世界の福本豊〈プロ野球“足攻爆談!”〉「打倒巨人」阪神は新庄を呼べ!

 盗塁王13回、シーズン歴代最多となる106盗塁、通算盗塁数1065と輝かしい記録で「世界の福本」と呼ばれた球界のレジェンド・福本豊が日本球界にズバッと物申す!

 巨人のリーグ連覇はまず間違いない。このコラムで坂本、丸が調子を上げてきたら独走してもおかしくない、と予想したとおりになってしまった。優勝マジックというのはついたり消えたりするからマジックと呼ばれるんやけど、今回はよほどのことがないかぎり、順調に減っていくと思う。

 投打のバランスだけを見たら阪神も遜色なかったけど、あっという間にゲーム差を開けられた。大きかったのは守備力の差や。エラーの数は巨人がリーグ最少で、阪神が最多。スタートがよければ捕れるはずの打球をヒットにしたり、簡単に進塁を許したりと、阪神の守備には数字には表れない甘さもあった。甲子園は内野が土で外野は左中間、右中間が極端に広い。この球場を本拠地にして戦うのやから、本来は12球団でも最も守備練習に時間を割かなアカン。ところが、去年も12球団ワーストの102失策の守備は改善されなかった。

 僕はセンターを守っていたから、どうしても近本の守備は厳しく見てしまう。
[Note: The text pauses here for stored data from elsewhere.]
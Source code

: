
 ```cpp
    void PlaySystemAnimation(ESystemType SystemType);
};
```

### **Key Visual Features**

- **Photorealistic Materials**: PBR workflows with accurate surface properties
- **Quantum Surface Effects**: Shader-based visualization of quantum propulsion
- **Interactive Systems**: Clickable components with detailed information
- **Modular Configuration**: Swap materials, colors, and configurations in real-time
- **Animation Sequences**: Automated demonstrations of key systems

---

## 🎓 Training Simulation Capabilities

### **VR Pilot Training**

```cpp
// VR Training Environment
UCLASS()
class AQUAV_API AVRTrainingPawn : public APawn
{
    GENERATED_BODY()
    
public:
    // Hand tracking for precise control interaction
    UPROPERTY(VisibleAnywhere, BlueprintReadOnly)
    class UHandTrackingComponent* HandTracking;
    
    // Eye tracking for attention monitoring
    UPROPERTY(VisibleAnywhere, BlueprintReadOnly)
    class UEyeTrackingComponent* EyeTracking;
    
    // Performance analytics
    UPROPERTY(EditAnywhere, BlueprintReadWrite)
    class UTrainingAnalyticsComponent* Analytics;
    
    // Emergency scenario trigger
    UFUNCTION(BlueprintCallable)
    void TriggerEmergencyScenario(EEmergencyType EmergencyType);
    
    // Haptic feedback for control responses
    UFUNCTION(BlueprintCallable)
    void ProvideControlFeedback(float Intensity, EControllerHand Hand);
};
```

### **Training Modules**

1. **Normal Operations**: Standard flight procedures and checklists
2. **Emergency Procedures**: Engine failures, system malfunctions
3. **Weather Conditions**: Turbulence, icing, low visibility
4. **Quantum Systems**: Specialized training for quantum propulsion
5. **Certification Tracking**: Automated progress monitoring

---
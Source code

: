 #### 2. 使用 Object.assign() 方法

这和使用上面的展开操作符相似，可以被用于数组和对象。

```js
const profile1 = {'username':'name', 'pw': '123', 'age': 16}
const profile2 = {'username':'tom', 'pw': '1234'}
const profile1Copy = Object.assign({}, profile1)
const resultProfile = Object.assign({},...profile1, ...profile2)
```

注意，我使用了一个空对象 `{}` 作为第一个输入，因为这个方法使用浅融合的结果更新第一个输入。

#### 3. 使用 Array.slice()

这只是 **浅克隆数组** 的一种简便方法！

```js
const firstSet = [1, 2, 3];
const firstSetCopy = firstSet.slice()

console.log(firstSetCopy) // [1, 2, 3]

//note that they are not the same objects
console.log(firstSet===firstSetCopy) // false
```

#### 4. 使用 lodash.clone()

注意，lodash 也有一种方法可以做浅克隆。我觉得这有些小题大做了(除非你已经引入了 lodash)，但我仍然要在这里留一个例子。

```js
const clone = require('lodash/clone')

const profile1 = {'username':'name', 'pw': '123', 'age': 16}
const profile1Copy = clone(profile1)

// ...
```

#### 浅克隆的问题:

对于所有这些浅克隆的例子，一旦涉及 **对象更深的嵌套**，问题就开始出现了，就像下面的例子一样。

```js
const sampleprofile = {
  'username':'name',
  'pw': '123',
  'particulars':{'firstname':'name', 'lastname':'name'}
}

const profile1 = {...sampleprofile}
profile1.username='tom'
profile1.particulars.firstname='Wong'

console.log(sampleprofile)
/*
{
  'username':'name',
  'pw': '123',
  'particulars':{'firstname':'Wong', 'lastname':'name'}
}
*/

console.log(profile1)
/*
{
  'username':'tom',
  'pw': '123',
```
打撃に関しては2年目のジンクスをはねのける活躍をしているけど、守りははっきり言ってもの足りない。9月7日の巨人戦(甲子園)では、矢野監督にも「今日は近本で負けた」と言われてしまった。3回一死満塁の浅いセンターフライで、三塁走者がタッチアップをあきらめているのに本塁に悪送球。4回一死二、三塁では再び浅いセンターフライで、叩きつけるような3バウンドの送球でタッチアップを許した。これは起きるべきして起きたミス。ふだんの守備練習から高い意識を持って、課題を克服していかないと、今後も同じミスを繰り返す。
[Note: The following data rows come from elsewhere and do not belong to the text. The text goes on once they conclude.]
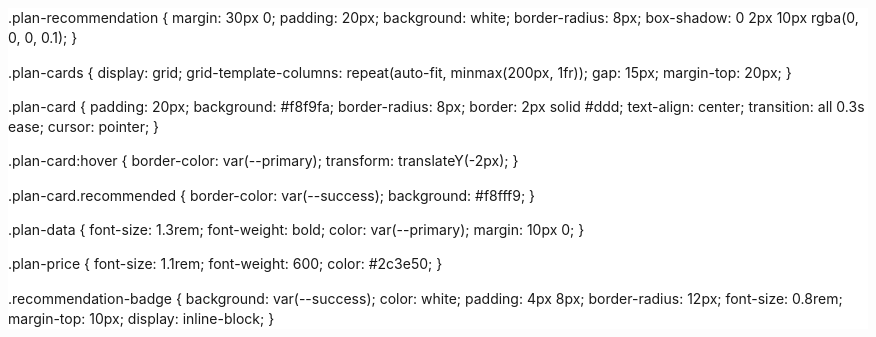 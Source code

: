   .plan-recommendation {
    margin: 30px 0;
    padding: 20px;
    background: white;
    border-radius: 8px;
    box-shadow: 0 2px 10px rgba(0, 0, 0, 0.1);
  }

  .plan-cards {
    display: grid;
    grid-template-columns: repeat(auto-fit, minmax(200px, 1fr));
    gap: 15px;
    margin-top: 20px;
  }

  .plan-card {
    padding: 20px;
    background: #f8f9fa;
    border-radius: 8px;
    border: 2px solid #ddd;
    text-align: center;
    transition: all 0.3s ease;
    cursor: pointer;
  }

  .plan-card:hover {
    border-color: var(--primary);
    transform: translateY(-2px);
  }

  .plan-card.recommended {
    border-color: var(--success);
    background: #f8fff9;
  }

  .plan-data {
    font-size: 1.3rem;
    font-weight: bold;
    color: var(--primary);
    margin: 10px 0;
  }

  .plan-price {
    font-size: 1.1rem;
    font-weight: 600;
    color: #2c3e50;
  }

  .recommendation-badge {
    background: var(--success);
    color: white;
    padding: 4px 8px;
    border-radius: 12px;
    font-size: 0.8rem;
    margin-top: 10px;
    display: inline-block;
  }
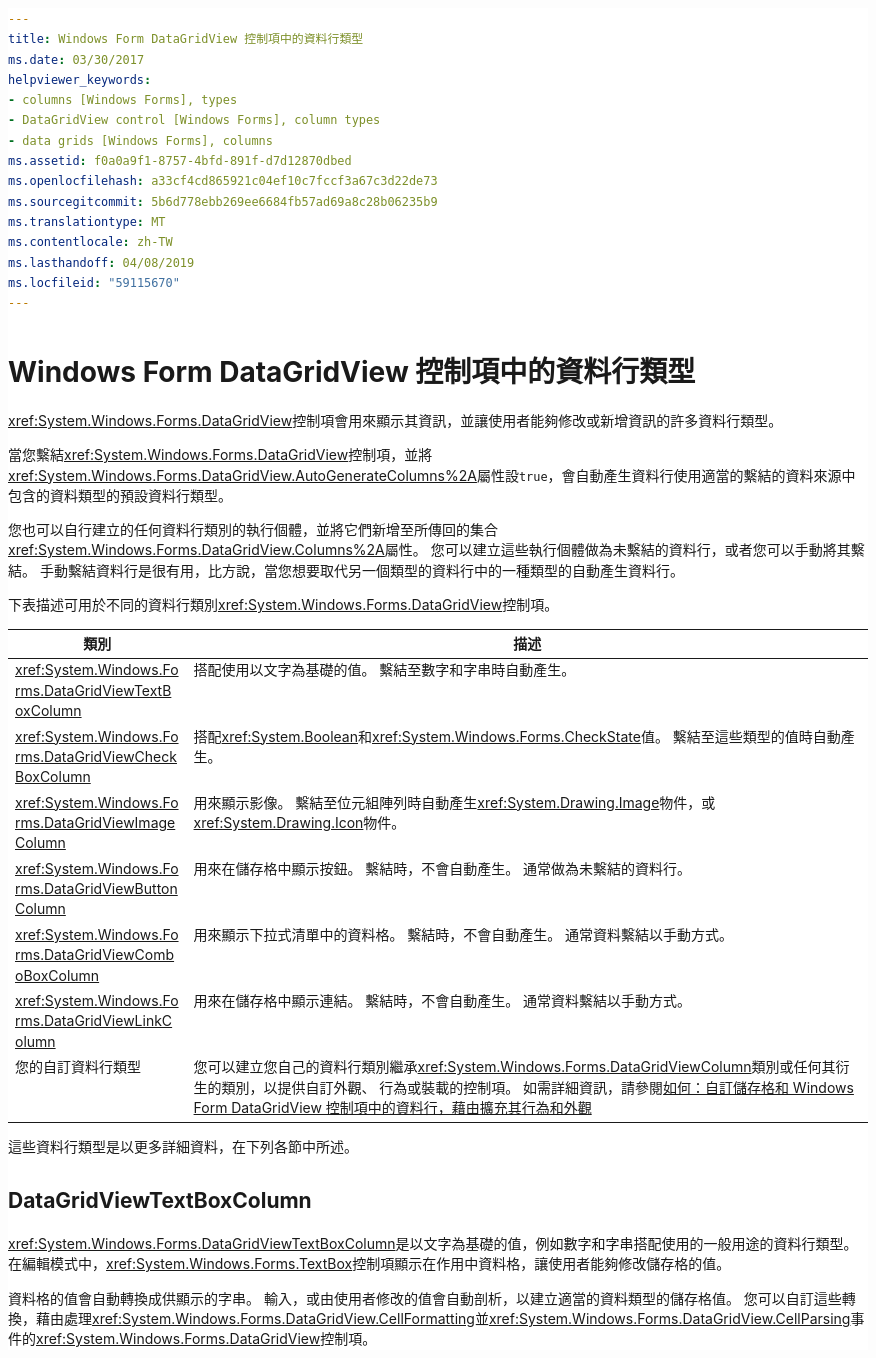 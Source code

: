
 ```yaml
---
title: Windows Form DataGridView 控制項中的資料行類型
ms.date: 03/30/2017
helpviewer_keywords:
- columns [Windows Forms], types
- DataGridView control [Windows Forms], column types
- data grids [Windows Forms], columns
ms.assetid: f0a0a9f1-8757-4bfd-891f-d7d12870dbed
ms.openlocfilehash: a33cf4cd865921c04ef10c7fccf3a67c3d22de73
ms.sourcegitcommit: 5b6d778ebb269ee6684fb57ad69a8c28b06235b9
ms.translationtype: MT
ms.contentlocale: zh-TW
ms.lasthandoff: 04/08/2019
ms.locfileid: "59115670"
---
```

# <a name="column-types-in-the-windows-forms-datagridview-control"></a>Windows Form DataGridView 控制項中的資料行類型
<xref:System.Windows.Forms.DataGridView>控制項會用來顯示其資訊，並讓使用者能夠修改或新增資訊的許多資料行類型。  
  
 當您繫結<xref:System.Windows.Forms.DataGridView>控制項，並將<xref:System.Windows.Forms.DataGridView.AutoGenerateColumns%2A>屬性設`true`，會自動產生資料行使用適當的繫結的資料來源中包含的資料類型的預設資料行類型。  
  
 您也可以自行建立的任何資料行類別的執行個體，並將它們新增至所傳回的集合<xref:System.Windows.Forms.DataGridView.Columns%2A>屬性。 您可以建立這些執行個體做為未繫結的資料行，或者您可以手動將其繫結。 手動繫結資料行是很有用，比方說，當您想要取代另一個類型的資料行中的一種類型的自動產生資料行。  
  
 下表描述可用於不同的資料行類別<xref:System.Windows.Forms.DataGridView>控制項。  
  
|類別|描述|  
|-----------|-----------------|  
|<xref:System.Windows.Forms.DataGridViewTextBoxColumn>|搭配使用以文字為基礎的值。 繫結至數字和字串時自動產生。|  
|<xref:System.Windows.Forms.DataGridViewCheckBoxColumn>|搭配<xref:System.Boolean>和<xref:System.Windows.Forms.CheckState>值。 繫結至這些類型的值時自動產生。|  
|<xref:System.Windows.Forms.DataGridViewImageColumn>|用來顯示影像。 繫結至位元組陣列時自動產生<xref:System.Drawing.Image>物件，或<xref:System.Drawing.Icon>物件。|  
|<xref:System.Windows.Forms.DataGridViewButtonColumn>|用來在儲存格中顯示按鈕。 繫結時，不會自動產生。 通常做為未繫結的資料行。|  
|<xref:System.Windows.Forms.DataGridViewComboBoxColumn>|用來顯示下拉式清單中的資料格。 繫結時，不會自動產生。 通常資料繫結以手動方式。|  
|<xref:System.Windows.Forms.DataGridViewLinkColumn>|用來在儲存格中顯示連結。 繫結時，不會自動產生。 通常資料繫結以手動方式。|  
|您的自訂資料行類型|您可以建立您自己的資料行類別繼承<xref:System.Windows.Forms.DataGridViewColumn>類別或任何其衍生的類別，以提供自訂外觀、 行為或裝載的控制項。 如需詳細資訊，請參閱[如何：自訂儲存格和 Windows Form DataGridView 控制項中的資料行，藉由擴充其行為和外觀](customize-cells-and-columns-in-the-datagrid-by-extending-behavior.md)|  
  
 這些資料行類型是以更多詳細資料，在下列各節中所述。  
  
## <a name="datagridviewtextboxcolumn"></a>DataGridViewTextBoxColumn  
 <xref:System.Windows.Forms.DataGridViewTextBoxColumn>是以文字為基礎的值，例如數字和字串搭配使用的一般用途的資料行類型。 在編輯模式中，<xref:System.Windows.Forms.TextBox>控制項顯示在作用中資料格，讓使用者能夠修改儲存格的值。  
  
 資料格的值會自動轉換成供顯示的字串。 輸入，或由使用者修改的值會自動剖析，以建立適當的資料類型的儲存格值。 您可以自訂這些轉換，藉由處理<xref:System.Windows.Forms.DataGridView.CellFormatting>並<xref:System.Windows.Forms.DataGridView.CellParsing>事件的<xref:System.Windows.Forms.DataGridView>控制項。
 まず捕球体勢から見直さないとアカン。捕球する時のグラブの位置が体から離れすぎ。だからすぐにボールを握れない。半身の体勢で、すぐにボールを握れる位置で捕球すれば、三塁走者の動きを見る余裕も出てくる。それに落下点に入るのも遅い。打球を見ながら追いかけるのではなく、素早く反応して、一直線で入らないといけない。そして、取ったらすぐに内野に送球する。これは走者がいない時から、やっておかないといけない。試合の打球は、ふだんはできない最高の練習になるんやから。

 僕は若い頃、センターの守備で1球ごとにスタートを切らなかったり、走者がいない時に横着して両足をそろえて捕ると、ベンチに帰った時に頭を小突かれた。コーチが常に目を光らせていたから選手が育った。叱られた選手が今度はコーチになって、同じように選手を教えるから、阪急の外野守備力の高さは伝統となった。山森、本西、イチローらが名手と呼ばれたけど、ふだんはDHの石嶺も守らせると普通にうまかった。今はオリックスも伝統がすたれてきたけど、阪神にはそういうふうに教えられるコーチがおらん。

 プロ野球復帰を目指している新庄が、外野手のレベルが下がっているとテレビで言っていたけど、そのとおり。コーチももっと勉強しないと。新庄はちゃらんぽらんに見えて、守備練習はしっかりしていた。守ることが好きやったし、状況に応じた守備位置や、どうしたら走者を殺せるかなど必死で考えていた。「好きこそ物の上手なれ」と言うけど、まずは守備に興味を持たないと。古巣の阪神も1回、臨時コーチで呼んでみたら、近本らにいい刺激を与えるかもしれんな。

福本豊(ふくもと・ゆたか):1968年に阪急に入団し、通算2543安打、1065盗塁。引退後はオリックスと阪神で打撃コーチ、2軍監督などを歴任。2002年、野球殿堂入り。現在はサンテレビ、ABCラジオ、スポーツ報知で解説。